(ACTION ITEM):
Where does the string "bytes" appear? Copy every line of the entries below that holds it.

+++++

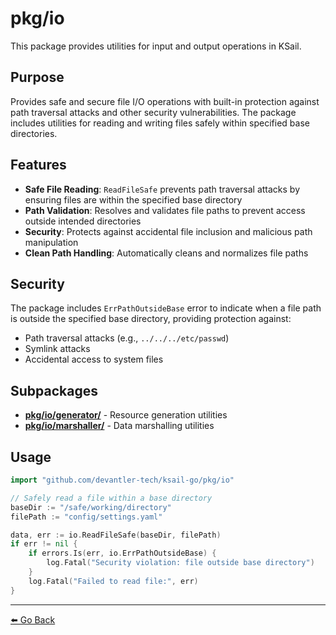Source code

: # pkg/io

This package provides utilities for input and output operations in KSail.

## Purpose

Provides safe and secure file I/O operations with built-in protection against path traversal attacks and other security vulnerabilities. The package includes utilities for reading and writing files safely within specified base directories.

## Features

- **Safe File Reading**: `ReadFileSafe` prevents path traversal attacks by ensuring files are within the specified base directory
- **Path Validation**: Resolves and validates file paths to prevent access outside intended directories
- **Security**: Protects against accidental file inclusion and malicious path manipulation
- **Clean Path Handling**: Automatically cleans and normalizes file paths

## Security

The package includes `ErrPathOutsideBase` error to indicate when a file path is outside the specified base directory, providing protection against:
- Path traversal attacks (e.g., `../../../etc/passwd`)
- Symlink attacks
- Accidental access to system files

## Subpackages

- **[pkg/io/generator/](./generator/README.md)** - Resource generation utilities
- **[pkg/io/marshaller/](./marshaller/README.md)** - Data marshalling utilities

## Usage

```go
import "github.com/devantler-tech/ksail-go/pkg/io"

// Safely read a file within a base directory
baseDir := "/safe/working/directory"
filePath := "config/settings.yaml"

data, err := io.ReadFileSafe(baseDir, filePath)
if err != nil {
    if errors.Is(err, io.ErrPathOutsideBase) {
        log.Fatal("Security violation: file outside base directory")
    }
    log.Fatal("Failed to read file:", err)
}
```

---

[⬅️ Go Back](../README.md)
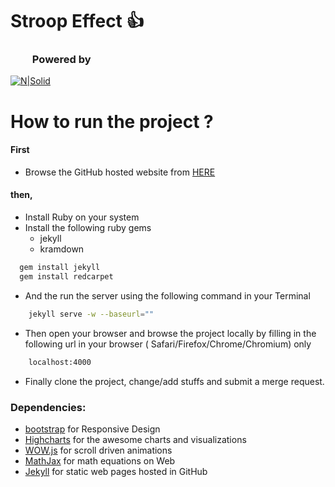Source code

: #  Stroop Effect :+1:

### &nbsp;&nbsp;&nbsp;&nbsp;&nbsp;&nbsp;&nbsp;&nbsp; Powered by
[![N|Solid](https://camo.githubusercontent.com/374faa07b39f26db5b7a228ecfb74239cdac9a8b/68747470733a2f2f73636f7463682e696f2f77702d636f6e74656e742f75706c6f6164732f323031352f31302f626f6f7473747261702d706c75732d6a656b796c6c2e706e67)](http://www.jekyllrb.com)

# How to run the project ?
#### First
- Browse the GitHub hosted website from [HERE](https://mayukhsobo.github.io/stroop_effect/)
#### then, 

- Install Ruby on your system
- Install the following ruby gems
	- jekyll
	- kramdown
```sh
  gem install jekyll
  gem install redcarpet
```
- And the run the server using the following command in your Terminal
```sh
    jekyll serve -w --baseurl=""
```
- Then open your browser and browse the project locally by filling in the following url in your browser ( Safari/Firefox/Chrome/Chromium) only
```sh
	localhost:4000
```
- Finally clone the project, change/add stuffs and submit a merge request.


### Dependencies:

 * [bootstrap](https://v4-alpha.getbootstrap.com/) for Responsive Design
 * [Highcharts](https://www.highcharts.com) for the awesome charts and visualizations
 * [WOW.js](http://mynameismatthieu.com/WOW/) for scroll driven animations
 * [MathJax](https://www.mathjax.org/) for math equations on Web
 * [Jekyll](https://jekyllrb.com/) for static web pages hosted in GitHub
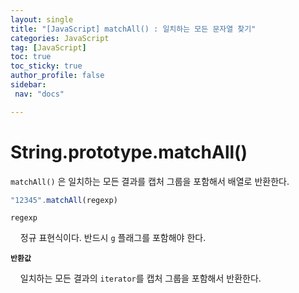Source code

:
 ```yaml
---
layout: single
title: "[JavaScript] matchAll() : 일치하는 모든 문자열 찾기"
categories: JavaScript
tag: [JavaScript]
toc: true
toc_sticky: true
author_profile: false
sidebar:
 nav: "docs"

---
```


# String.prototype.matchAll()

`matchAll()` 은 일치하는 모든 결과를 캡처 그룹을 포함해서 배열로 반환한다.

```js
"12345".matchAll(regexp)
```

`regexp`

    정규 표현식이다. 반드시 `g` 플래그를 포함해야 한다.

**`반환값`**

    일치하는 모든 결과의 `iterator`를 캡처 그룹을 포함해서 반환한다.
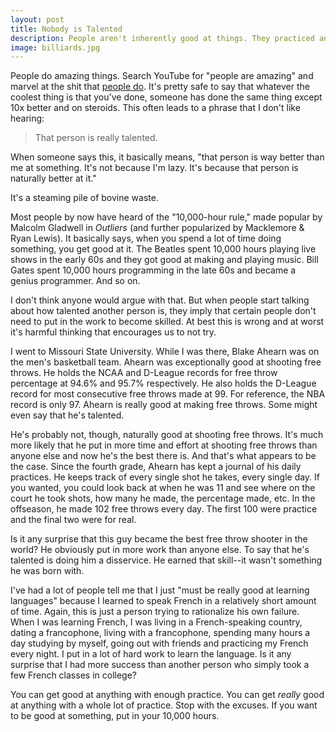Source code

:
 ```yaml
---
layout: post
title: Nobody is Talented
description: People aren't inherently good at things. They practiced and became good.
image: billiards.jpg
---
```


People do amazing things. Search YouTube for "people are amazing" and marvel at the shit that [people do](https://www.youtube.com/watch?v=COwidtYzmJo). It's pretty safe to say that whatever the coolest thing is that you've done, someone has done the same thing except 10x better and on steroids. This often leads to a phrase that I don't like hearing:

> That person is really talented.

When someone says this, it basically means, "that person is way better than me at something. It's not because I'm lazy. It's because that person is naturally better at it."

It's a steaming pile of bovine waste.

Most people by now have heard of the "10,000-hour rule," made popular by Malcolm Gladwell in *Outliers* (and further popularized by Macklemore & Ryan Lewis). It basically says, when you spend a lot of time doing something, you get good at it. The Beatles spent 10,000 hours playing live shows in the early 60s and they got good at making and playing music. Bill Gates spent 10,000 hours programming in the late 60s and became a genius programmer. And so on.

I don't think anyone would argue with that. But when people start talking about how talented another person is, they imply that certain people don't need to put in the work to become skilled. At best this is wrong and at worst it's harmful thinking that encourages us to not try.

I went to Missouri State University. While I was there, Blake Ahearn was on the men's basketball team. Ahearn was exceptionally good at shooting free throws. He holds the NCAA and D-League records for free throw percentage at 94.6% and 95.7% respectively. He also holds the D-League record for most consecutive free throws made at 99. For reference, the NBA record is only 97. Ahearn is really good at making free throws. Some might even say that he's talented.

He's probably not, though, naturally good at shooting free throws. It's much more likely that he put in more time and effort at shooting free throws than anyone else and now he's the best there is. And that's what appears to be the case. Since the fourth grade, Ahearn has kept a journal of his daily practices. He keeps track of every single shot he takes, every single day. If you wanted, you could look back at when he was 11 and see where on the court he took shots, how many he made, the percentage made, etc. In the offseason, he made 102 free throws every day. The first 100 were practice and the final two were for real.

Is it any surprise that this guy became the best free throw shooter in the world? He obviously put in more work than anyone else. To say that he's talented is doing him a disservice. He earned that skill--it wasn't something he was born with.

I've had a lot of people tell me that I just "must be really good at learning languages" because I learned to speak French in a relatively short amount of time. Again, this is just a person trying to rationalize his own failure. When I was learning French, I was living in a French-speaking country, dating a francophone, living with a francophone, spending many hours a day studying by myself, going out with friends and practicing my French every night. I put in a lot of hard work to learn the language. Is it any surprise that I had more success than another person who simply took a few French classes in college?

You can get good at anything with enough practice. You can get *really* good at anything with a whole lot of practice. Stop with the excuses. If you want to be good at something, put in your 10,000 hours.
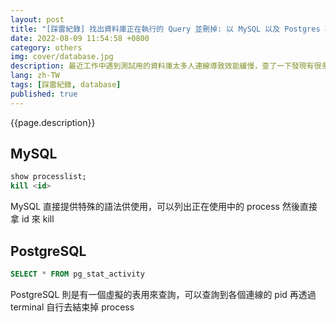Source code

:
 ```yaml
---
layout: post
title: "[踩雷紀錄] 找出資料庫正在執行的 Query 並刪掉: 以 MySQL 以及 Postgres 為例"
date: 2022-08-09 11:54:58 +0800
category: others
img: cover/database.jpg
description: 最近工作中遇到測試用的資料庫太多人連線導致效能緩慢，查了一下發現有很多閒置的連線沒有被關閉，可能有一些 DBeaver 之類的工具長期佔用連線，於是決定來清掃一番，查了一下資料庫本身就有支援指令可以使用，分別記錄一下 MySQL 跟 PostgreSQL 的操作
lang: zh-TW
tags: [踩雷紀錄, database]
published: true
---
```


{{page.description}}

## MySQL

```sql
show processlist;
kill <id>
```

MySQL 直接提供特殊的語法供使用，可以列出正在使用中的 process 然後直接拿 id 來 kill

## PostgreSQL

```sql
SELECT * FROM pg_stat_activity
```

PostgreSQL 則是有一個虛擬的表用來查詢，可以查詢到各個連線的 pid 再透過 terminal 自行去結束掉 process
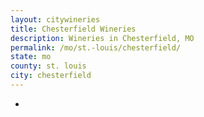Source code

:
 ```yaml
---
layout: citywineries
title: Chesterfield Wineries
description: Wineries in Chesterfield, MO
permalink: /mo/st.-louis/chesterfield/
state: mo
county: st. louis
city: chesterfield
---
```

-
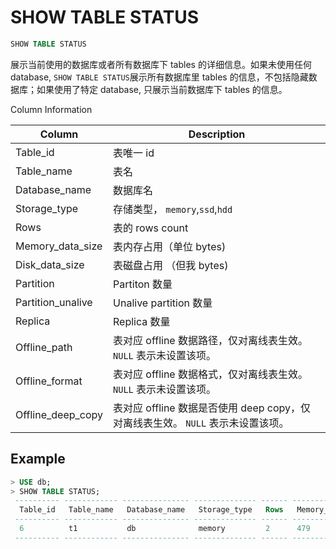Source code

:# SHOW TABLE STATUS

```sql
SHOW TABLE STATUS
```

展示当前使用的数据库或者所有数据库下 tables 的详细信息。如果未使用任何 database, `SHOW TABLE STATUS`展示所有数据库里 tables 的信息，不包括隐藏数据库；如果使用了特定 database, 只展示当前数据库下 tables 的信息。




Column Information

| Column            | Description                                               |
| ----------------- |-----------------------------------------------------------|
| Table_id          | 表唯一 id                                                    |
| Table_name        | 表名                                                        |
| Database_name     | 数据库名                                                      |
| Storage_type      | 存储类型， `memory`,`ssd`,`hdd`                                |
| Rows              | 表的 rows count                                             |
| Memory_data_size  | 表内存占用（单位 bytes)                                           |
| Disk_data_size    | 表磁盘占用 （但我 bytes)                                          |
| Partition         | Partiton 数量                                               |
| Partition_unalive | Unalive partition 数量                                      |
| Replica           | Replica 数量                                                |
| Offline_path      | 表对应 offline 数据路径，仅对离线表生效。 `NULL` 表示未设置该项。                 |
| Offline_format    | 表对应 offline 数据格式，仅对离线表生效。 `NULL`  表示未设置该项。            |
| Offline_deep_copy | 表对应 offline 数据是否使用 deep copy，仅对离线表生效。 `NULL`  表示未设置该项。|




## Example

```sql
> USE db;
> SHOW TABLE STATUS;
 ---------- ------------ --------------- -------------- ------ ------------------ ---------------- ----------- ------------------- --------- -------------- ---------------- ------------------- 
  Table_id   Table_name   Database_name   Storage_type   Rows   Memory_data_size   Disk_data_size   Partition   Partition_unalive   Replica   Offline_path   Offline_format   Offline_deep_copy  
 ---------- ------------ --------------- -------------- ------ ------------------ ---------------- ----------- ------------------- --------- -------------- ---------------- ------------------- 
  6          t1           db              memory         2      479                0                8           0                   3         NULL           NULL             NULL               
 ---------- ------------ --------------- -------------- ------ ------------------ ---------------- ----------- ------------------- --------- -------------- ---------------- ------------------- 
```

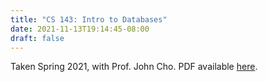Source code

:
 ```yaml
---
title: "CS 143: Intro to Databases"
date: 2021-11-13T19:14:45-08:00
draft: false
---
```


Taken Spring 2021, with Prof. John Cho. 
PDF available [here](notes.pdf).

+++++

(WRITTEN RESPONSE):
| Memory_data_size  | 表内存占用（单位 bytes)                                           |
| Disk_data_size    | 表磁盘占用 （但我 bytes)                                          |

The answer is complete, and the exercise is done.